TASK TO CARRY OUT:
Read the records beneath this task and copy every line that contains the string "kunt".

(Saved entries)
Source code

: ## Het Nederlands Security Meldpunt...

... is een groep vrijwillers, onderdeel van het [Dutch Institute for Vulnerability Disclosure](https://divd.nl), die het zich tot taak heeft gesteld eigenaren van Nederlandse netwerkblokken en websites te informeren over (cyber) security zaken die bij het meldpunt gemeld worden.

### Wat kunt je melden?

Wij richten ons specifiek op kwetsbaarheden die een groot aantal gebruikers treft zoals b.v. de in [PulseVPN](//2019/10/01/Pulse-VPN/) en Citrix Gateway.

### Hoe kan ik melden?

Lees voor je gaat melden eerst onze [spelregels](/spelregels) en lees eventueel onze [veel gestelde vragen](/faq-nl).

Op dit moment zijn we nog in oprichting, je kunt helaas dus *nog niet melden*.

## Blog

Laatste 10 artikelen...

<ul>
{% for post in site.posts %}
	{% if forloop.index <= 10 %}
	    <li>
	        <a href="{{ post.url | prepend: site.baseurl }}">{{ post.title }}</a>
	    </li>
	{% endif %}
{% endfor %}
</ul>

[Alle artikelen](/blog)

RESPONSE TO THIS TASK:
### Wat kunt je melden?
Op dit moment zijn we nog in oprichting, je kunt helaas dus *nog niet melden*.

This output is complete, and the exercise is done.